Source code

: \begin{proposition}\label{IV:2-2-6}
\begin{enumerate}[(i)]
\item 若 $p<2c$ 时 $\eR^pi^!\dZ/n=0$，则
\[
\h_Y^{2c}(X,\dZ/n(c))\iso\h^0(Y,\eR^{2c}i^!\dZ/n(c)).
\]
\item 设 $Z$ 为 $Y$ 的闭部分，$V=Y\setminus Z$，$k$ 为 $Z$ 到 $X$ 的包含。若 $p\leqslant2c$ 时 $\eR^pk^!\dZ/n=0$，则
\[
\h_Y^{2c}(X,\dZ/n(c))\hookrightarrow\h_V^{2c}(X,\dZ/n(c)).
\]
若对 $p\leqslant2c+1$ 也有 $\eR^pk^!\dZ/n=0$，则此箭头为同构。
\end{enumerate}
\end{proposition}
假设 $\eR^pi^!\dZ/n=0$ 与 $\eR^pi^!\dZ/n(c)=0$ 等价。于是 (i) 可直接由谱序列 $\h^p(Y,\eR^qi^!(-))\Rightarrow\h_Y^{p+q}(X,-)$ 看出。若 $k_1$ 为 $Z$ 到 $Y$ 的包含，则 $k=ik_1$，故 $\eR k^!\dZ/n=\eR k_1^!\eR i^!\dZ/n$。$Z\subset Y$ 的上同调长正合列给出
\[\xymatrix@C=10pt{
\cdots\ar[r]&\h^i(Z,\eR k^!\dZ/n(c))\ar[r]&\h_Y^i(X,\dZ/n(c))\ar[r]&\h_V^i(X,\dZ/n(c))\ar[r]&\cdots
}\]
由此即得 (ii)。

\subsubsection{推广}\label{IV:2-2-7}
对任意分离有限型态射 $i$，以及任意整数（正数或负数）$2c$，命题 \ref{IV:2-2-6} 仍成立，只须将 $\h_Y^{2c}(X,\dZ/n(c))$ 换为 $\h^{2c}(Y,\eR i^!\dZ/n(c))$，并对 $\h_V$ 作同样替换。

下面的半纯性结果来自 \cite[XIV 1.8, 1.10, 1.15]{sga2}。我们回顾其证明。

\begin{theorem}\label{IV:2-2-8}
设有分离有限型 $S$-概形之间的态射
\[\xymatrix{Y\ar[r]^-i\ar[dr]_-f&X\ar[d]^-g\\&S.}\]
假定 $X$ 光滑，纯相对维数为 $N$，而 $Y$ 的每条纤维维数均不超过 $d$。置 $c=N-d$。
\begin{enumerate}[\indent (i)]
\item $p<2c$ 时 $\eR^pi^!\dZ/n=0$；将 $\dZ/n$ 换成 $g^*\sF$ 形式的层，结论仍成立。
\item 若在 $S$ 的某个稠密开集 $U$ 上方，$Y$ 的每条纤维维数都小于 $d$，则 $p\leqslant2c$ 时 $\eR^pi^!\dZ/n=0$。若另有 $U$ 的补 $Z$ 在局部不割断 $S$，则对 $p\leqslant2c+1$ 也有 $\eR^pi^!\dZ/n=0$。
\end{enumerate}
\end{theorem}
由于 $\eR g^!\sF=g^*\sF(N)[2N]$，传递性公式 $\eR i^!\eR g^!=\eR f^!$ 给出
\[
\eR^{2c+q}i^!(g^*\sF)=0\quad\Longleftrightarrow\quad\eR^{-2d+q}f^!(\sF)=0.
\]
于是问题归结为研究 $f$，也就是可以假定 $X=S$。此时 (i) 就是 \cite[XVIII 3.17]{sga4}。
════════════════
### What you will do
Word for word and line for line, give the material again.

### Response to this exercise
Source code

: \begin{proposition}\label{IV:2-2-6}
\begin{enumerate}[(i)]
\item 若 $p<2c$ 时 $\eR^pi^!\dZ/n=0$，则
\[
\h_Y^{2c}(X,\dZ/n(c))\iso\h^0(Y,\eR^{2c}i^!\dZ/n(c)).
\]
\item 设 $Z$ 为 $Y$ 的闭部分，$V=Y\setminus Z$，$k$ 为 $Z$ 到 $X$ 的包含。若 $p\leqslant2c$ 时 $\eR^pk^!\dZ/n=0$，则
\[
\h_Y^{2c}(X,\dZ/n(c))\hookrightarrow\h_V^{2c}(X,\dZ/n(c)).
\]
若对 $p\leqslant2c+1$ 也有 $\eR^pk^!\dZ/n=0$，则此箭头为同构。
\end{enumerate}
\end{proposition}
假设 $\eR^pi^!\dZ/n=0$ 与 $\eR^pi^!\dZ/n(c)=0$ 等价。于是 (i) 可直接由谱序列 $\h^p(Y,\eR^qi^!(-))\Rightarrow\h_Y^{p+q}(X,-)$ 看出。若 $k_1$ 为 $Z$ 到 $Y$ 的包含，则 $k=ik_1$，故 $\eR k^!\dZ/n=\eR k_1^!\eR i^!\dZ/n$。$Z\subset Y$ 的上同调长正合列给出
\[\xymatrix@C=10pt{
\cdots\ar[r]&\h^i(Z,\eR k^!\dZ/n(c))\ar[r]&\h_Y^i(X,\dZ/n(c))\ar[r]&\h_V^i(X,\dZ/n(c))\ar[r]&\cdots
}\]
由此即得 (ii)。

\subsubsection{推广}\label{IV:2-2-7}
对任意分离有限型态射 $i$，以及任意整数（正数或负数）$2c$，命题 \ref{IV:2-2-6} 仍成立，只须将 $\h_Y^{2c}(X,\dZ/n(c))$ 换为 $\h^{2c}(Y,\eR i^!\dZ/n(c))$，并对 $\h_V$ 作同样替换。

下面的半纯性结果来自 \cite[XIV 1.8, 1.10, 1.15]{sga2}。我们回顾其证明。

\begin{theorem}\label{IV:2-2-8}
设有分离有限型 $S$-概形之间的态射
\[\xymatrix{Y\ar[r]^-i\ar[dr]_-f&X\ar[d]^-g\\&S.}\]
假定 $X$ 光滑，纯相对维数为 $N$，而 $Y$ 的每条纤维维数均不超过 $d$。置 $c=N-d$。
\begin{enumerate}[\indent (i)]
\item $p<2c$ 时 $\eR^pi^!\dZ/n=0$；将 $\dZ/n$ 换成 $g^*\sF$ 形式的层，结论仍成立。
\item 若在 $S$ 的某个稠密开集 $U$ 上方，$Y$ 的每条纤维维数都小于 $d$，则 $p\leqslant2c$ 时 $\eR^pi^!\dZ/n=0$。若另有 $U$ 的补 $Z$ 在局部不割断 $S$，则对 $p\leqslant2c+1$ 也有 $\eR^pi^!\dZ/n=0$。
\end{enumerate}
\end{theorem}
由于 $\eR g^!\sF=g^*\sF(N)[2N]$，传递性公式 $\eR i^!\eR g^!=\eR f^!$ 给出
\[
\eR^{2c+q}i^!(g^*\sF)=0\quad\Longleftrightarrow\quad\eR^{-2d+q}f^!(\sF)=0.
\]
于是问题归结为研究 $f$，也就是可以假定 $X=S$。此时 (i) 就是 \cite[XVIII 3.17]{sga4}。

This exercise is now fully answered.